## Saved entries
# # # #

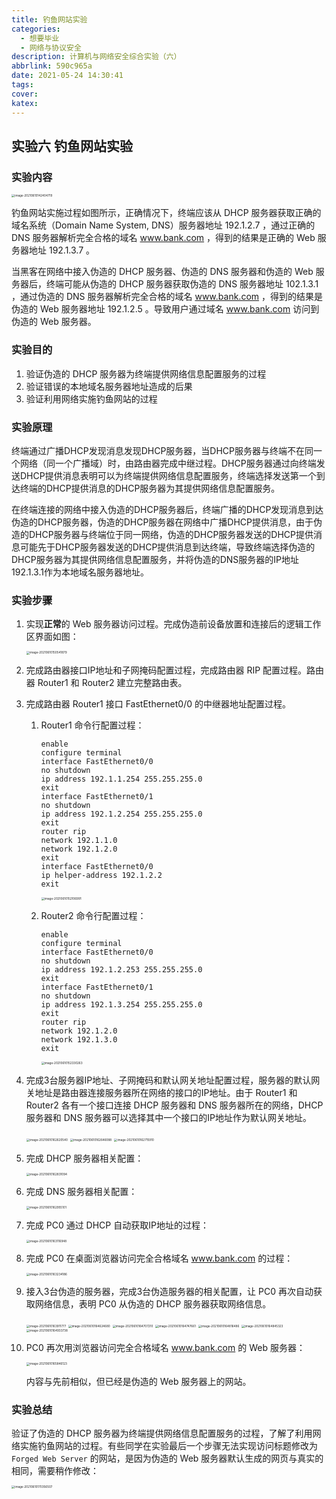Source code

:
 ```yaml
---
title: 钓鱼网站实验
categories:
  - 想要毕业
  - 网络与协议安全
description: 计算机与网络安全综合实验（六）
abbrlink: 590c965a
date: 2021-05-24 14:30:41
tags:
cover:
katex:
---
```


## 实验六 钓鱼网站实验

### 实验内容

<img src="https://img.foopi.top/postpic/image-20210610142404719.webp" alt="image-20210610142404719" style="zoom:33%;" />

钓鱼网站实施过程如图所示，正确情况下，终端应该从 DHCP 服务器获取正确的域名系统（Domain Name System, DNS）服务器地址 192.1.2.7 ，通过正确的 DNS 服务器解析完全合格的域名 www.bank.com ，得到的结果是正确的 Web 服务器地址 192.1.3.7 。

当黑客在网络中接入伪造的 DHCP 服务器、伪造的 DNS 服务器和伪造的 Web 服务器后，终端可能从伪造的 DHCP 服务器获取伪造的 DNS 服务器地址 102.1.3.1 ，通过伪造的 DNS 服务器解析完全合格的域名 www.bank.com ，得到的结果是伪造的 Web 服务器地址 192.1.2.5 。导致用户通过域名 www.bank.com 访问到伪造的 Web 服务器。

### 实验目的

1. 验证伪造的 DHCP 服务器为终端提供网络信息配置服务的过程
2. 验证错误的本地域名服务器地址造成的后果
3. 验证利用网络实施钓鱼网站的过程

### 实验原理

终端通过广播DHCP发现消息发现DHCP服务器，当DHCP服务器与终端不在同一个网络（同一个广播域）时，由路由器完成中继过程。DHCP服务器通过向终端发送DHCP提供消息表明可以为终端提供网络信息配置服务，终端选择发送第一个到达终端的DHCP提供消息的DHCP服务器为其提供网络信息配置服务。

在终端连接的网络中接入伪造的DHCP服务器后，终端广播的DHCP发现消息到达伪造的DHCP服务器，伪造的DHCP服务器在网络中广播DHCP提供消息，由于伪造的DHCP服务器与终端位于同一网络，伪造的DHCP服务器发送的DHCP提供消息可能先于DHCP服务器发送的DHCP提供消息到达终端，导致终端选择伪造的DHCP服务器为其提供网络信息配置服务，并将伪造的DNS服务器的IP地址192.1.3.1作为本地域名服务器地址。

### 实验步骤

1. 实现**正常**的 Web 服务器访问过程。完成伪造前设备放置和连接后的逻辑工作区界面如图：

   <img src="https://img.foopi.top/postpic/image-20210610150541879.webp" alt="image-20210610150541879" style="zoom:33%;" />

2. 完成路由器接口IP地址和子网掩码配置过程，完成路由器 RIP 配置过程。路由器 Router1 和 Router2 建立完整路由表。

3. 完成路由器 Router1 接口 FastEthernet0/0 的中继器地址配置过程。

   1. Router1 命令行配置过程：

      ```shell
      enable
      configure terminal
      interface FastEthernet0/0
      no shutdown
      ip address 192.1.1.254 255.255.255.0
      exit
      interface FastEthernet0/1
      no shutdown
      ip address 192.1.2.254 255.255.255.0
      exit
      router rip
      network 192.1.1.0
      network 192.1.2.0
      exit
      interface FastEthernet0/0
      ip helper-address 192.1.2.2
      exit
      ```

      <img src="https://img.foopi.top/postpic/image-20210610152106991.webp" alt="image-20210610152106991" style="zoom:33%;" />

   2. Router2 命令行配置过程：

      ```shell
      enable
      configure terminal
      interface FastEthernet0/0
      no shutdown
      ip address 192.1.2.253 255.255.255.0
      exit
      interface FastEthernet0/1
      no shutdown
      ip address 192.1.3.254 255.255.255.0
      exit
      router rip
      network 192.1.2.0
      network 192.1.3.0
      exit
      ```

      <img src="https://img.foopi.top/postpic/image-20210610152330263.webp" alt="image-20210610152330263" style="zoom:33%;" />

4. 完成3台服务器IP地址、子网掩码和默认网关地址配置过程，服务器的默认网关地址是路由器连接服务器所在网络的接口的IP地址。由于 Router1 和 Router2 各有一个接口连接 DHCP 服务器和 DNS 服务器所在的网络，DHCP 服务器和 DNS 服务器可以选择其中一个接口的IP地址作为默认网关地址。

   <img src="https://img.foopi.top/postpic/image-20210610162620540.webp" alt="image-20210610162620540" style="zoom:33%;" />

   <img src="https://img.foopi.top/postpic/image-20210610162646088.webp" alt="image-20210610162646088" style="zoom:33%;" />

   <img src="https://img.foopi.top/postpic/image-20210610162715910.webp" alt="image-20210610162715910" style="zoom:33%;" />

5. 完成 DHCP 服务器相关配置：

   <img src="https://img.foopi.top/postpic/image-20210610162831094.webp" alt="image-20210610162831094" style="zoom:33%;" />

6. 完成 DNS 服务器相关配置：

   <img src="https://img.foopi.top/postpic/image-20210610162955101.webp" alt="image-20210610162955101" style="zoom:33%;" />

7. 完成 PC0 通过 DHCP 自动获取IP地址的过程：

   <img src="https://img.foopi.top/postpic/image-20210610163116948.webp" alt="image-20210610163116948" style="zoom:33%;" />

8. 完成 PC0 在桌面浏览器访问完全合格域名 www.bank.com 的过程：

   <img src="https://img.foopi.top/postpic/image-20210610163234186.webp" alt="image-20210610163234186" style="zoom:33%;" />

9. 接入3台伪造的服务器，完成3台伪造服务器的相关配置，让 PC0 再次自动获取网络信息，表明 PC0 从伪造的 DHCP 服务器获取网络信息。

   <img src="https://img.foopi.top/postpic/image-20210610163911777.webp" alt="image-20210610163911777" style="zoom:33%;" />

   <img src="https://img.foopi.top/postpic/image-20210610164624680.webp" alt="image-20210610164624680" style="zoom:33%;" />

   <img src="https://img.foopi.top/postpic/image-20210610164707210.webp" alt="image-20210610164707210" style="zoom:33%;" />

   <img src="https://img.foopi.top/postpic/image-20210610164747661.webp" alt="image-20210610164747661" style="zoom:33%;" />

   <img src="https://img.foopi.top/postpic/image-20210610164816486.webp" alt="image-20210610164816486" style="zoom:33%;" />

   <img src="https://img.foopi.top/postpic/image-20210610164845323.webp" alt="image-20210610164845323" style="zoom:33%;" />

   <img src="https://img.foopi.top/postpic/image-20210610164933738.webp" alt="image-20210610164933738" style="zoom: 33%;" />

10. PC0 再次用浏览器访问完全合格域名 www.bank.com 的 Web 服务器：

    <img src="https://img.foopi.top/postpic/image-20210610165846123.webp" alt="image-20210610165846123" style="zoom:33%;" />

    内容与先前相似，但已经是伪造的 Web 服务器上的网站。

### 实验总结

验证了伪造的 DHCP 服务器为终端提供网络信息配置服务的过程，了解了利用网络实施钓鱼网站的过程。有些同学在实验最后一个步骤无法实现访问标题修改为 `Forged Web Server` 的网站，是因为伪造的 Web 服务器默认生成的网页与真实的相同，需要稍作修改：

<img src="https://img.foopi.top/postpic/image-20210610170356507.webp" alt="image-20210610170356507" style="zoom:33%;" />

# # # #

## Exercise prompt
Without the pictures, write out every entry precisely as it appears.

## Answer box
Source code

:
 ```yaml
---
title: 钓鱼网站实验
categories:
  - 想要毕业
  - 网络与协议安全
description: 计算机与网络安全综合实验（六）
abbrlink: 590c965a
date: 2021-05-24 14:30:41
tags:
cover:
katex:
---
```


## 实验六 钓鱼网站实验

### 实验内容

<img src="https://img.foopi.top/postpic/image-20210610142404719.webp" alt="image-20210610142404719" style="zoom:33%;" />

钓鱼网站实施过程如图所示，正确情况下，终端应该从 DHCP 服务器获取正确的域名系统（Domain Name System, DNS）服务器地址 192.1.2.7 ，通过正确的 DNS 服务器解析完全合格的域名 www.bank.com ，得到的结果是正确的 Web 服务器地址 192.1.3.7 。

当黑客在网络中接入伪造的 DHCP 服务器、伪造的 DNS 服务器和伪造的 Web 服务器后，终端可能从伪造的 DHCP 服务器获取伪造的 DNS 服务器地址 102.1.3.1 ，通过伪造的 DNS 服务器解析完全合格的域名 www.bank.com ，得到的结果是伪造的 Web 服务器地址 192.1.2.5 。导致用户通过域名 www.bank.com 访问到伪造的 Web 服务器。

### 实验目的

1. 验证伪造的 DHCP 服务器为终端提供网络信息配置服务的过程
2. 验证错误的本地域名服务器地址造成的后果
3. 验证利用网络实施钓鱼网站的过程

### 实验原理

终端通过广播DHCP发现消息发现DHCP服务器，当DHCP服务器与终端不在同一个网络（同一个广播域）时，由路由器完成中继过程。DHCP服务器通过向终端发送DHCP提供消息表明可以为终端提供网络信息配置服务，终端选择发送第一个到达终端的DHCP提供消息的DHCP服务器为其提供网络信息配置服务。

在终端连接的网络中接入伪造的DHCP服务器后，终端广播的DHCP发现消息到达伪造的DHCP服务器，伪造的DHCP服务器在网络中广播DHCP提供消息，由于伪造的DHCP服务器与终端位于同一网络，伪造的DHCP服务器发送的DHCP提供消息可能先于DHCP服务器发送的DHCP提供消息到达终端，导致终端选择伪造的DHCP服务器为其提供网络信息配置服务，并将伪造的DNS服务器的IP地址192.1.3.1作为本地域名服务器地址。

### 实验步骤

1. 实现**正常**的 Web 服务器访问过程。完成伪造前设备放置和连接后的逻辑工作区界面如图：

   <img src="https://img.foopi.top/postpic/image-20210610150541879.webp" alt="image-20210610150541879" style="zoom:33%;" />

2. 完成路由器接口IP地址和子网掩码配置过程，完成路由器 RIP 配置过程。路由器 Router1 和 Router2 建立完整路由表。

3. 完成路由器 Router1 接口 FastEthernet0/0 的中继器地址配置过程。

   1. Router1 命令行配置过程：

      ```shell
      enable
      configure terminal
      interface FastEthernet0/0
      no shutdown
      ip address 192.1.1.254 255.255.255.0
      exit
      interface FastEthernet0/1
      no shutdown
      ip address 192.1.2.254 255.255.255.0
      exit
      router rip
      network 192.1.1.0
      network 192.1.2.0
      exit
      interface FastEthernet0/0
      ip helper-address 192.1.2.2
      exit
      ```

      <img src="https://img.foopi.top/postpic/image-20210610152106991.webp" alt="image-20210610152106991" style="zoom:33%;" />

   2. Router2 命令行配置过程：

      ```shell
      enable
      configure terminal
      interface FastEthernet0/0
      no shutdown
      ip address 192.1.2.253 255.255.255.0
      exit
      interface FastEthernet0/1
      no shutdown
      ip address 192.1.3.254 255.255.255.0
      exit
      router rip
      network 192.1.2.0
      network 192.1.3.0
      exit
      ```

      <img src="https://img.foopi.top/postpic/image-20210610152330263.webp" alt="image-20210610152330263" style="zoom:33%;" />

4. 完成3台服务器IP地址、子网掩码和默认网关地址配置过程，服务器的默认网关地址是路由器连接服务器所在网络的接口的IP地址。由于 Router1 和 Router2 各有一个接口连接 DHCP 服务器和 DNS 服务器所在的网络，DHCP 服务器和 DNS 服务器可以选择其中一个接口的IP地址作为默认网关地址。

   <img src="https://img.foopi.top/postpic/image-20210610162620540.webp" alt="image-20210610162620540" style="zoom:33%;" />

   <img src="https://img.foopi.top/postpic/image-20210610162646088.webp" alt="image-20210610162646088" style="zoom:33%;" />

   <img src="https://img.foopi.top/postpic/image-20210610162715910.webp" alt="image-20210610162715910" style="zoom:33%;" />

5. 完成 DHCP 服务器相关配置：

   <img src="https://img.foopi.top/postpic/image-20210610162831094.webp" alt="image-20210610162831094" style="zoom:33%;" />

6. 完成 DNS 服务器相关配置：

   <img src="https://img.foopi.top/postpic/image-20210610162955101.webp" alt="image-20210610162955101" style="zoom:33%;" />

7. 完成 PC0 通过 DHCP 自动获取IP地址的过程：

   <img src="https://img.foopi.top/postpic/image-20210610163116948.webp" alt="image-20210610163116948" style="zoom:33%;" />

8. 完成 PC0 在桌面浏览器访问完全合格域名 www.bank.com 的过程：

   <img src="https://img.foopi.top/postpic/image-20210610163234186.webp" alt="image-20210610163234186" style="zoom:33%;" />

9. 接入3台伪造的服务器，完成3台伪造服务器的相关配置，让 PC0 再次自动获取网络信息，表明 PC0 从伪造的 DHCP 服务器获取网络信息。

   <img src="https://img.foopi.top/postpic/image-20210610163911777.webp" alt="image-20210610163911777" style="zoom:33%;" />

   <img src="https://img.foopi.top/postpic/image-20210610164624680.webp" alt="image-20210610164624680" style="zoom:33%;" />

   <img src="https://img.foopi.top/postpic/image-20210610164707210.webp" alt="image-20210610164707210" style="zoom:33%;" />

   <img src="https://img.foopi.top/postpic/image-20210610164747661.webp" alt="image-20210610164747661" style="zoom:33%;" />

   <img src="https://img.foopi.top/postpic/image-20210610164816486.webp" alt="image-20210610164816486" style="zoom:33%;" />

   <img src="https://img.foopi.top/postpic/image-20210610164845323.webp" alt="image-20210610164845323" style="zoom:33%;" />

   <img src="https://img.foopi.top/postpic/image-20210610164933738.webp" alt="image-20210610164933738" style="zoom: 33%;" />

10. PC0 再次用浏览器访问完全合格域名 www.bank.com 的 Web 服务器：

    <img src="https://img.foopi.top/postpic/image-20210610165846123.webp" alt="image-20210610165846123" style="zoom:33%;" />

    内容与先前相似，但已经是伪造的 Web 服务器上的网站。

### 实验总结

验证了伪造的 DHCP 服务器为终端提供网络信息配置服务的过程，了解了利用网络实施钓鱼网站的过程。有些同学在实验最后一个步骤无法实现访问标题修改为 `Forged Web Server` 的网站，是因为伪造的 Web 服务器默认生成的网页与真实的相同，需要稍作修改：

<img src="https://img.foopi.top/postpic/image-20210610170356507.webp" alt="image-20210610170356507" style="zoom:33%;" />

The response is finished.